Introduction
In my previous article, we understood image augmentation using AugLy, a recently introduced library from Facebook. Follow along to explore three popular image augmentation libraries in Python in this article.
An image classifier usually performs better when trained on significantly more images. A common problem in image classification models occurs when the model fails to correctly classify an image only because it was not trained on a different orientation of the same image. This can be overcome by feeding multiple possible image orientations and transformations to the model for training. However, in reality, gathering such diverse data might require more time, resources, and expertise and could be costly for a company. In such cases, image data augmentation is a popular choice for adding diversity to the existing dataset by using one or more augmentation techniques to generate various images for training. Although several Python libraries support multiple augmentation techniques, not all techniques are relevant and appropriate to train the model. A user needs to know which augmentations would help generate realistic additional data for training the model.
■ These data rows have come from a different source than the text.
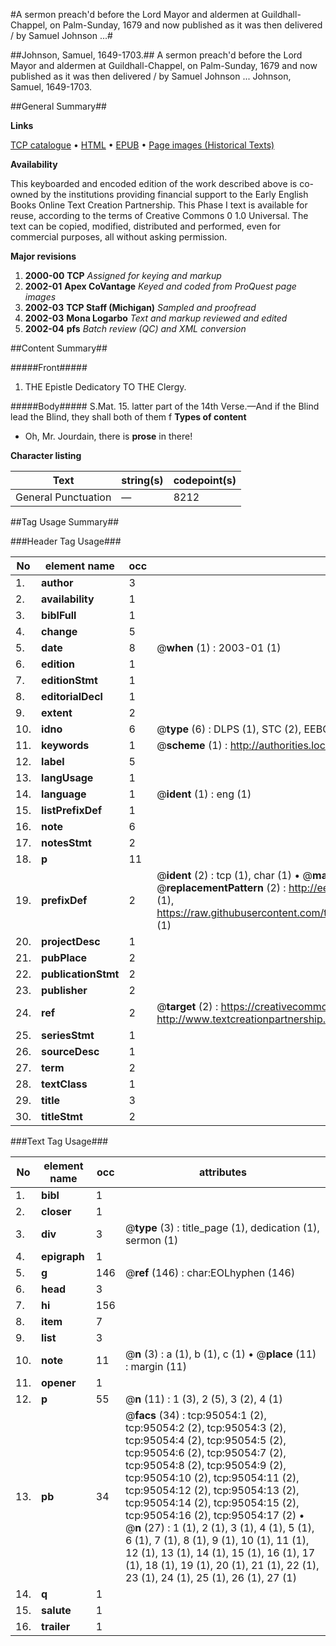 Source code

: #A sermon preach'd before the Lord Mayor and aldermen at Guildhall-Chappel, on Palm-Sunday, 1679 and now published as it was then delivered / by Samuel Johnson ...#

##Johnson, Samuel, 1649-1703.##
A sermon preach'd before the Lord Mayor and aldermen at Guildhall-Chappel, on Palm-Sunday, 1679 and now published as it was then delivered / by Samuel Johnson ...
Johnson, Samuel, 1649-1703.

##General Summary##

**Links**

[TCP catalogue](http://www.ota.ox.ac.uk/tcp/)  • 
[HTML](http://tei.it.ox.ac.uk/tcp/Texts-HTML/free/A46/A46966.html)  • 
[EPUB](http://tei.it.ox.ac.uk/tcp/Texts-EPUB/free/A46/A46966.epub) • 
[Page images (Historical Texts)](https://data.historicaltexts.jisc.ac.uk/view?pubId=eebo-12888568e&pageId=eebo-12888568e-95054-1)

**Availability**

This keyboarded and encoded edition of the
	       work described above is co-owned by the institutions
	       providing financial support to the Early English Books
	       Online Text Creation Partnership. This Phase I text is
	       available for reuse, according to the terms of Creative
	       Commons 0 1.0 Universal. The text can be copied,
	       modified, distributed and performed, even for
	       commercial purposes, all without asking permission.

**Major revisions**

1. __2000-00__ __TCP__ *Assigned for keying and markup*
1. __2002-01__ __Apex CoVantage__ *Keyed and coded from ProQuest page images*
1. __2002-03__ __TCP Staff (Michigan)__ *Sampled and proofread*
1. __2002-03__ __Mona Logarbo__ *Text and markup reviewed and edited*
1. __2002-04__ __pfs__ *Batch review (QC) and XML conversion*

##Content Summary##

#####Front#####

1. THE Epistle Dedicatory TO THE Clergy.

#####Body#####
S.Mat. 15. latter part of the 14th Verse.—And if the Blind lead the Blind, they shall both of them f
**Types of content**

  * Oh, Mr. Jourdain, there is **prose** in there!

**Character listing**


|Text|string(s)|codepoint(s)|
|---|---|---|
|General Punctuation|—|8212|

##Tag Usage Summary##

###Header Tag Usage###

|No|element name|occ|attributes|
|---|---|---|---|
|1.|__author__|3||
|2.|__availability__|1||
|3.|__biblFull__|1||
|4.|__change__|5||
|5.|__date__|8| @__when__ (1) : 2003-01 (1)|
|6.|__edition__|1||
|7.|__editionStmt__|1||
|8.|__editorialDecl__|1||
|9.|__extent__|2||
|10.|__idno__|6| @__type__ (6) : DLPS (1), STC (2), EEBO-CITATION (1), OCLC (1), VID (1)|
|11.|__keywords__|1| @__scheme__ (1) : http://authorities.loc.gov/ (1)|
|12.|__label__|5||
|13.|__langUsage__|1||
|14.|__language__|1| @__ident__ (1) : eng (1)|
|15.|__listPrefixDef__|1||
|16.|__note__|6||
|17.|__notesStmt__|2||
|18.|__p__|11||
|19.|__prefixDef__|2| @__ident__ (2) : tcp (1), char (1)  •  @__matchPattern__ (2) : ([0-9\-]+):([0-9IVX]+) (1), (.+) (1)  •  @__replacementPattern__ (2) : http://eebo.chadwyck.com/downloadtiff?vid=$1&page=$2 (1), https://raw.githubusercontent.com/textcreationpartnership/Texts/master/tcpchars.xml#$1 (1)|
|20.|__projectDesc__|1||
|21.|__pubPlace__|2||
|22.|__publicationStmt__|2||
|23.|__publisher__|2||
|24.|__ref__|2| @__target__ (2) : https://creativecommons.org/publicdomain/zero/1.0/ (1), http://www.textcreationpartnership.org/docs/. (1)|
|25.|__seriesStmt__|1||
|26.|__sourceDesc__|1||
|27.|__term__|2||
|28.|__textClass__|1||
|29.|__title__|3||
|30.|__titleStmt__|2||


###Text Tag Usage###

|No|element name|occ|attributes|
|---|---|---|---|
|1.|__bibl__|1||
|2.|__closer__|1||
|3.|__div__|3| @__type__ (3) : title_page (1), dedication (1), sermon (1)|
|4.|__epigraph__|1||
|5.|__g__|146| @__ref__ (146) : char:EOLhyphen (146)|
|6.|__head__|3||
|7.|__hi__|156||
|8.|__item__|7||
|9.|__list__|3||
|10.|__note__|11| @__n__ (3) : a (1), b (1), c (1)  •  @__place__ (11) : margin (11)|
|11.|__opener__|1||
|12.|__p__|55| @__n__ (11) : 1 (3), 2 (5), 3 (2), 4 (1)|
|13.|__pb__|34| @__facs__ (34) : tcp:95054:1 (2), tcp:95054:2 (2), tcp:95054:3 (2), tcp:95054:4 (2), tcp:95054:5 (2), tcp:95054:6 (2), tcp:95054:7 (2), tcp:95054:8 (2), tcp:95054:9 (2), tcp:95054:10 (2), tcp:95054:11 (2), tcp:95054:12 (2), tcp:95054:13 (2), tcp:95054:14 (2), tcp:95054:15 (2), tcp:95054:16 (2), tcp:95054:17 (2)  •  @__n__ (27) : 1 (1), 2 (1), 3 (1), 4 (1), 5 (1), 6 (1), 7 (1), 8 (1), 9 (1), 10 (1), 11 (1), 12 (1), 13 (1), 14 (1), 15 (1), 16 (1), 17 (1), 18 (1), 19 (1), 20 (1), 21 (1), 22 (1), 23 (1), 24 (1), 25 (1), 26 (1), 27 (1)|
|14.|__q__|1||
|15.|__salute__|1||
|16.|__trailer__|1||
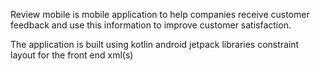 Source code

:Review mobile is mobile application to help companies receive customer feedback and use this information to improve customer satisfaction.

The application is built using 
	kotlin
	android jetpack libraries
	constraint layout for the front end xml(s)
	
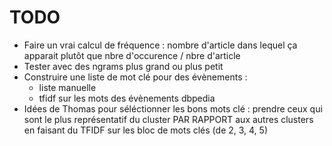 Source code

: # TODO

* Faire un vrai calcul de fréquence : nombre d'article dans lequel ça apparait plutôt que nbre d'occurence / nbre d'article
* Tester avec des ngrams plus grand ou plus petit
* Construire une liste de mot clé pour des évènements :
  - liste manuelle
  - tfidf sur les mots des évènements dbpedia
* Idées de Thomas pour séléctionner les bons mots clé : prendre ceux qui sont le plus représentatif du cluster PAR RAPPORT
aux autres clusters en faisant du TFIDF sur les bloc de mots clés (de 2, 3, 4, 5) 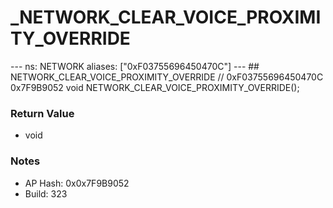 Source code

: # _NETWORK_CLEAR_VOICE_PROXIMITY_OVERRIDE

--- ns: NETWORK aliases: ["0xF03755696450470C"] --- ## NETWORK_CLEAR_VOICE_PROXIMITY_OVERRIDE  // 0xF03755696450470C 0x7F9B9052 void NETWORK_CLEAR_VOICE_PROXIMITY_OVERRIDE();

### Return Value
* void

### Notes
* AP Hash: 0x0x7F9B9052
* Build: 323

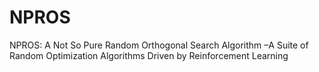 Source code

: # NPROS
NPROS: A Not So Pure Random Orthogonal Search Algorithm –A Suite of Random Optimization Algorithms Driven by Reinforcement Learning
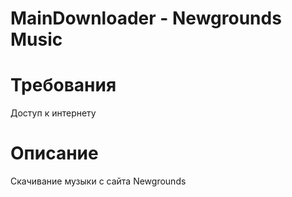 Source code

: # MainDownloader - Newgrounds Music
# Требования
Доступ к интернету
# Описание
Скачивание музыки с сайта Newgrounds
We can augment the image data using various techniques. It can include:
- Augmenting image data using Geometric transformations such as flipping, cropping, rotating, zooming, etc.
- Augmenting image data by using Color transformations such as by adjusting brightness, darkness, sharpness, saturation, etc.
- Augmenting image data by random erasing, mixing images, etc.
Imgaug
Imgaug is an open-source python package that allows you to augment images in machine learning experiments. It works with a variety of augmentation techniques. It has a simple yet powerful interface and can augment images, landmarks, bounding boxes, heatmaps, and segmentation maps.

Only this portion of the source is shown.